***** DATA EXTRACT

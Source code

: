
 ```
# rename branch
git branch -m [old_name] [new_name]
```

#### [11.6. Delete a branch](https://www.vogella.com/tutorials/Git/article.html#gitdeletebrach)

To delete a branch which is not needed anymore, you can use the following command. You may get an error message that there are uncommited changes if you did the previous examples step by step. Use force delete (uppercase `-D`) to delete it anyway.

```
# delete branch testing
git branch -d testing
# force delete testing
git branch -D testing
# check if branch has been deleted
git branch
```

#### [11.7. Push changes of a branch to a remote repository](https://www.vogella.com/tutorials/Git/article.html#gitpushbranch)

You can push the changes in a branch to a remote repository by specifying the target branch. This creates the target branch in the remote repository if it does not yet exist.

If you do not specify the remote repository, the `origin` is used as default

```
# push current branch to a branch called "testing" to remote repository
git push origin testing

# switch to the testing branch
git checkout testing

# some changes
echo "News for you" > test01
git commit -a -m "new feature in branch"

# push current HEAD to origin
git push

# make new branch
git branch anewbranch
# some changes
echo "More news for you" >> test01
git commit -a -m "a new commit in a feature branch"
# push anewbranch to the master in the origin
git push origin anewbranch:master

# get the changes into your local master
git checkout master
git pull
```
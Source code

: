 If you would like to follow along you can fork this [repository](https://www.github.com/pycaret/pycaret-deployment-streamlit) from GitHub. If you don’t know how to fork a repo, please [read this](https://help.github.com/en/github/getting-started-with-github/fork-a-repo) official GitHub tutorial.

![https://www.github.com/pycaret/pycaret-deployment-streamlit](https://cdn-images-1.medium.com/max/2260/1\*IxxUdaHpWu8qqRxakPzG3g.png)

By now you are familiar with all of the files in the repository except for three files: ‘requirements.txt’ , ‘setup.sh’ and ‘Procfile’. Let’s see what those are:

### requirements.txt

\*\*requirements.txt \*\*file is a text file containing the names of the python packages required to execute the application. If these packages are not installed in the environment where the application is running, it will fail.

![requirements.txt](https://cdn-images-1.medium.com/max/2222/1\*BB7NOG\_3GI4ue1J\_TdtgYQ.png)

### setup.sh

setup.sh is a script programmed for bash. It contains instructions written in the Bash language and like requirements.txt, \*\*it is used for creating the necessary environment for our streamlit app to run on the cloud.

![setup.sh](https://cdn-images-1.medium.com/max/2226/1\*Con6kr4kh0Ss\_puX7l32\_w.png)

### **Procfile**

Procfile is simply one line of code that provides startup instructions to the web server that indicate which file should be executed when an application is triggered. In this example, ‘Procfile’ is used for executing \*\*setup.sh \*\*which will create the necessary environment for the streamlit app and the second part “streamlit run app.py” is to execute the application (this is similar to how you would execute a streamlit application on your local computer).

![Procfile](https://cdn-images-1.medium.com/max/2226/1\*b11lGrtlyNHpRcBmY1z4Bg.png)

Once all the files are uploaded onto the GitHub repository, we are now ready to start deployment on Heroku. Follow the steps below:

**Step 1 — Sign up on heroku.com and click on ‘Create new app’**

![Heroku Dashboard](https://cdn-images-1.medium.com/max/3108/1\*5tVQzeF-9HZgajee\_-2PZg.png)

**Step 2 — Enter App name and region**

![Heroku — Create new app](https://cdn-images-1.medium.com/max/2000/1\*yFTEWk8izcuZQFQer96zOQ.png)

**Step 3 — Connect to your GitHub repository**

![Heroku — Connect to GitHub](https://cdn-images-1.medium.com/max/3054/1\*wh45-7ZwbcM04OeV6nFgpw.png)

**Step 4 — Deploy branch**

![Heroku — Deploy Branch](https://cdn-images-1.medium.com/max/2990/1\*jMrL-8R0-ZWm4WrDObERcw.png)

**********

> _TRY IT_
From the first line to the last, return the records unchanged.

> _TASK RESPONSE_
Source code

:
 ```
# rename branch
git branch -m [old_name] [new_name]
```

#### [11.6. Delete a branch](https://www.vogella.com/tutorials/Git/article.html#gitdeletebrach)

To delete a branch which is not needed anymore, you can use the following command. You may get an error message that there are uncommited changes if you did the previous examples step by step. Use force delete (uppercase `-D`) to delete it anyway.

```
# delete branch testing
git branch -d testing
# force delete testing
git branch -D testing
# check if branch has been deleted
git branch
```

#### [11.7. Push changes of a branch to a remote repository](https://www.vogella.com/tutorials/Git/article.html#gitpushbranch)

You can push the changes in a branch to a remote repository by specifying the target branch. This creates the target branch in the remote repository if it does not yet exist.

If you do not specify the remote repository, the `origin` is used as default

```
# push current branch to a branch called "testing" to remote repository
git push origin testing

# switch to the testing branch
git checkout testing

# some changes
echo "News for you" > test01
git commit -a -m "new feature in branch"

# push current HEAD to origin
git push

# make new branch
git branch anewbranch
# some changes
echo "More news for you" >> test01
git commit -a -m "a new commit in a feature branch"
# push anewbranch to the master in the origin
git push origin anewbranch:master

# get the changes into your local master
git checkout master
git pull
```
Source code

: If you would like to follow along you can fork this [repository](https://www.github.com/pycaret/pycaret-deployment-streamlit) from GitHub. If you don’t know how to fork a repo, please [read this](https://help.github.com/en/github/getting-started-with-github/fork-a-repo) official GitHub tutorial.

![https://www.github.com/pycaret/pycaret-deployment-streamlit](https://cdn-images-1.medium.com/max/2260/1\*IxxUdaHpWu8qqRxakPzG3g.png)

By now you are familiar with all of the files in the repository except for three files: ‘requirements.txt’ , ‘setup.sh’ and ‘Procfile’. Let’s see what those are:

### requirements.txt

\*\*requirements.txt \*\*file is a text file containing the names of the python packages required to execute the application. If these packages are not installed in the environment where the application is running, it will fail.

![requirements.txt](https://cdn-images-1.medium.com/max/2222/1\*BB7NOG\_3GI4ue1J\_TdtgYQ.png)

### setup.sh

setup.sh is a script programmed for bash. It contains instructions written in the Bash language and like requirements.txt, \*\*it is used for creating the necessary environment for our streamlit app to run on the cloud.

![setup.sh](https://cdn-images-1.medium.com/max/2226/1\*Con6kr4kh0Ss\_puX7l32\_w.png)

### **Procfile**

Procfile is simply one line of code that provides startup instructions to the web server that indicate which file should be executed when an application is triggered. In this example, ‘Procfile’ is used for executing \*\*setup.sh \*\*which will create the necessary environment for the streamlit app and the second part “streamlit run app.py” is to execute the application (this is similar to how you would execute a streamlit application on your local computer).

![Procfile](https://cdn-images-1.medium.com/max/2226/1\*b11lGrtlyNHpRcBmY1z4Bg.png)

Once all the files are uploaded onto the GitHub repository, we are now ready to start deployment on Heroku. Follow the steps below:

**Step 1 — Sign up on heroku.com and click on ‘Create new app’**

![Heroku Dashboard](https://cdn-images-1.medium.com/max/3108/1\*5tVQzeF-9HZgajee\_-2PZg.png)

**Step 2 — Enter App name and region**

![Heroku — Create new app](https://cdn-images-1.medium.com/max/2000/1\*yFTEWk8izcuZQFQer96zOQ.png)

**Step 3 — Connect to your GitHub repository**

![Heroku — Connect to GitHub](https://cdn-images-1.medium.com/max/3054/1\*wh45-7ZwbcM04OeV6nFgpw.png)

**Step 4 — Deploy branch**

![Heroku — Deploy Branch](https://cdn-images-1.medium.com/max/2990/1\*jMrL-8R0-ZWm4WrDObERcw.png)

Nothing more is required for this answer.